Now, a despondent Kang finally returns. He has been diagnosed with a brain tumor he has dubbed “Mr. Lumpy,” and feels he may be able to find some rest on Cherry Hill. But he soon learns that the residents of the town are encroaching on his seclusion. For decades the townsfolk have been using the abandoned property for their own purposes, turning it into the heart of the community: an old woman tending to a vegetable garden, a girl picking eggs, boys playing, others using the property as a retreat. At first Kang is mired in psychological warfare with his neighbors, even alienating his longtime assistant Mister Park in the process. But through reluctant interactions, Kang slowly learns his version of the past is incomplete and rife with assumptions. Re-humanizing, opening up, and coming to a new understanding, he finds that even in one’s twilight years there is still room for personal growth.
With Miracle on Cherry Hill, Hwang again proves she has the ability to speak profoundly of human concerns through simple stories in an unadorned style.

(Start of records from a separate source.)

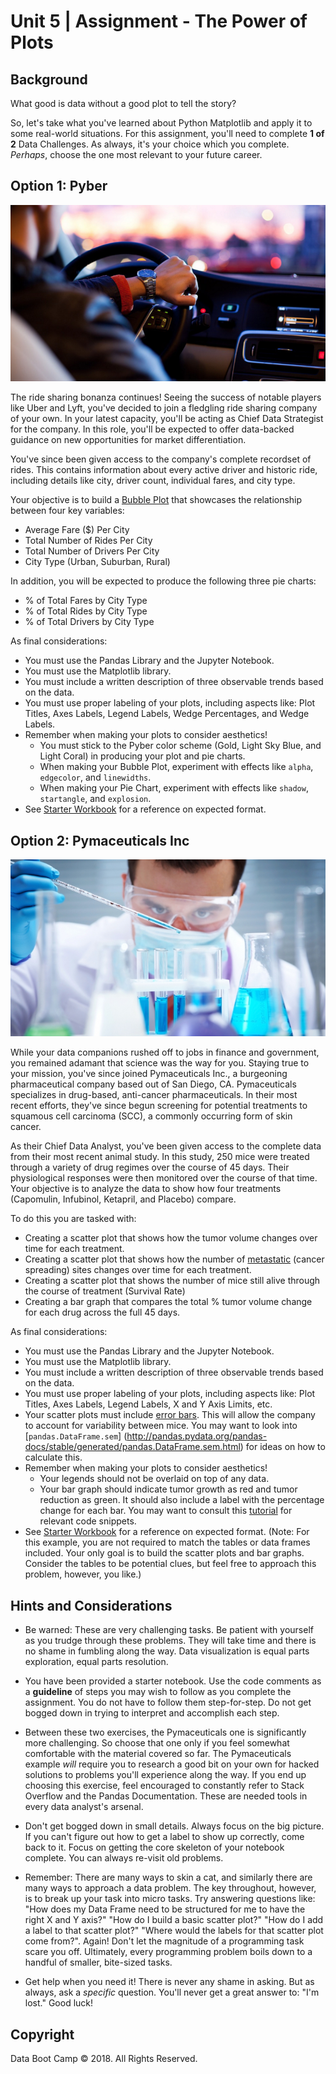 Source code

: ﻿# Unit 5 | Assignment - The Power of Plots

## Background

What good is data without a good plot to tell the story?

So, let's take what you've learned about Python Matplotlib and apply it to some real-world situations. 
For this assignment, you'll need to complete **1 of 2** Data Challenges. As always, it's your choice which you complete.
 _Perhaps_, choose the one most relevant to your future career.

## Option 1: Pyber

![Ride](Images/Ride.png)

The ride sharing bonanza continues! Seeing the success of notable players like Uber and Lyft, you've decided to join a 
fledgling ride sharing company of your own. In your latest capacity, you'll be acting as Chief Data Strategist for the company.
 In this role, you'll be expected to offer data-backed guidance on new opportunities for market differentiation.

You've since been given access to the company's complete recordset of rides. This contains information about every active driver 
and historic ride, including details like city, driver count, individual fares, and city type.

Your objective is to build a [Bubble Plot](https://en.wikipedia.org/wiki/Bubble_chart) that showcases the relationship 
between four key variables:

* Average Fare ($) Per City
* Total Number of Rides Per City
* Total Number of Drivers Per City
* City Type (Urban, Suburban, Rural)

In addition, you will be expected to produce the following three pie charts:

* % of Total Fares by City Type
* % of Total Rides by City Type
* % of Total Drivers by City Type

As final considerations:

* You must use the Pandas Library and the Jupyter Notebook.
* You must use the Matplotlib library.
* You must include a written description of three observable trends based on the data.
* You must use proper labeling of your plots, including aspects like: Plot Titles, Axes Labels, Legend Labels, Wedge Percentages, and Wedge Labels.
* Remember when making your plots to consider aesthetics!
  * You must stick to the Pyber color scheme (Gold, Light Sky Blue, and Light Coral) in producing your plot and pie charts.
  * When making your Bubble Plot, experiment with effects like `alpha`, `edgecolor`, and `linewidths`.
  * When making your Pie Chart, experiment with effects like `shadow`, `startangle`, and `explosion`.
* See [Starter Workbook](Pyber/pyber_starter.ipynb) for a reference on expected format.

## Option 2: Pymaceuticals Inc

![Laboratory](Images/Laboratory.jpg)

While your data companions rushed off to jobs in finance and government, you remained adamant that science was the way for you. Staying true to your mission, you've since joined Pymaceuticals Inc., a burgeoning pharmaceutical company based out of San Diego, CA. Pymaceuticals specializes in drug-based, anti-cancer pharmaceuticals. In their most recent efforts, they've since begun screening for potential treatments to squamous cell carcinoma (SCC), a commonly occurring form of skin cancer.

As their Chief Data Analyst, you've been given access to the complete data from their most recent animal study. In this study, 250 mice were treated through a variety of drug regimes over the course of 45 days. Their physiological responses were then monitored over the course of that time. Your objective is to analyze the data to show how four treatments (Capomulin, Infubinol, Ketapril, and Placebo) compare.

To do this you are tasked with:

* Creating a scatter plot that shows how the tumor volume changes over time for each treatment.
* Creating a scatter plot that shows how the number of [metastatic](https://en.wikipedia.org/wiki/Metastasis) (cancer spreading) sites changes over time for each treatment.
* Creating a scatter plot that shows the number of mice still alive through the course of treatment (Survival Rate)
* Creating a bar graph that compares the total % tumor volume change for each drug across the full 45 days.

As final considerations:

* You must use the Pandas Library and the Jupyter Notebook.
* You must use the Matplotlib library.
* You must include a written description of three observable trends based on the data.
* You must use proper labeling of your plots, including aspects like: Plot Titles, Axes Labels, Legend Labels,
 X and Y Axis Limits, etc.
* Your scatter plots must include [error bars](https://en.wikipedia.org/wiki/Error_bar). This will allow 
the company to account for variability between mice. You may want to look into [`pandas.DataFrame.sem`]
(http://pandas.pydata.org/pandas-docs/stable/generated/pandas.DataFrame.sem.html) for ideas on how to calculate this.
* Remember when making your plots to consider aesthetics!
  * Your legends should not be overlaid on top of any data.
  * Your bar graph should indicate tumor growth as red and tumor reduction as green.
    It should also include a label with the percentage change for each bar. You may want to consult this 
[tutorial](http://composition.al/blog/2015/11/29/a-better-way-to-add-labels-to-bar-charts-with-matplotlib/) for
 relevant code snippets.
* See [Starter Workbook](Pymaceuticals/pymaceuticals_starter.ipynb) for a reference on expected format. 
(Note: For this example, you are not required to match the tables or data frames included. Your only goal is to 
build the scatter plots and bar graphs. Consider the tables to be potential clues, but feel free to approach this problem, 
however, you like.)

## Hints and Considerations

* Be warned: These are very challenging tasks. Be patient with yourself as you trudge through these problems.
 They will take time and there is no shame in fumbling along the way. Data visualization is equal parts exploration, 
equal parts resolution.

* You have been provided a starter notebook. Use the code comments as a **guideline** of steps you may wish to follow 
as you complete the assignment. You do not have to follow them step-for-step. Do not get bogged down in trying to interpret 
and accomplish each step.

* Between these two exercises, the Pymaceuticals one is significantly more challenging. So choose that one only if you
 feel somewhat comfortable with the material covered so far. The Pymaceuticals example _will_ require you to research a
 good bit on your own for hacked solutions to problems you'll experience along the way. If you end up choosing this exercise,
 feel encouraged to constantly refer to Stack Overflow and the Pandas Documentation. These are needed tools in every 
data analyst's arsenal.

* Don't get bogged down in small details. Always focus on the big picture. If you can't figure out how to get a label
 to show up correctly, come back to it. Focus on getting the core skeleton of your notebook complete. You can always 
re-visit old problems.

* Remember: There are many ways to skin a cat, and similarly there are many ways to approach a data problem. 
The key throughout, however, is to break up your task into micro tasks. Try answering questions like: 
"How does my Data Frame need to be structured for me to have the right X and Y axis?" "How do I build a basic scatter plot?"
 "How do I add a label to that scatter plot?" "Where would the labels for that scatter plot come from?". 
Again! Don't let the magnitude of a programming task scare you off. Ultimately, every programming problem boils 
down to a handful of smaller, bite-sized tasks.

* Get help when you need it! There is never any shame in asking. But as always, ask a _specific_ question. 
You'll never get a great answer to: "I'm lost." Good luck!

## Copyright

Data Boot Camp © 2018. All Rights Reserved.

This was already apparent in her fable The Hen Who Dreamed She Could Fly (2000), an international bestseller that touched on individuality and motherhood through the story of a plucky hen, although I feel this novel has significantly more depth. This may be in part because Miracle is aimed at a more adult audience. But the reader senses there may also be more at stake for Hwang. In her afterword she explains that the book was written during a period of exile and loneliness in Vienna, and was inspired by a chance encounter with an empty chair under a tree. The chair reminded her of the chair she had found in her father’s home after he had died. It’s the weight of both memory and loneliness that is tangible in Miracle.
Good translators are few and far between. That Korean literature has become more visible to Dutch readers—most prominently the work of Han Kang—would not have been possible without translators with a literary sensibility, such as Mandersloot. A universal redemption song like Miracle on Cherry Hill deserves to be widely read, and its translations like these that make that possible.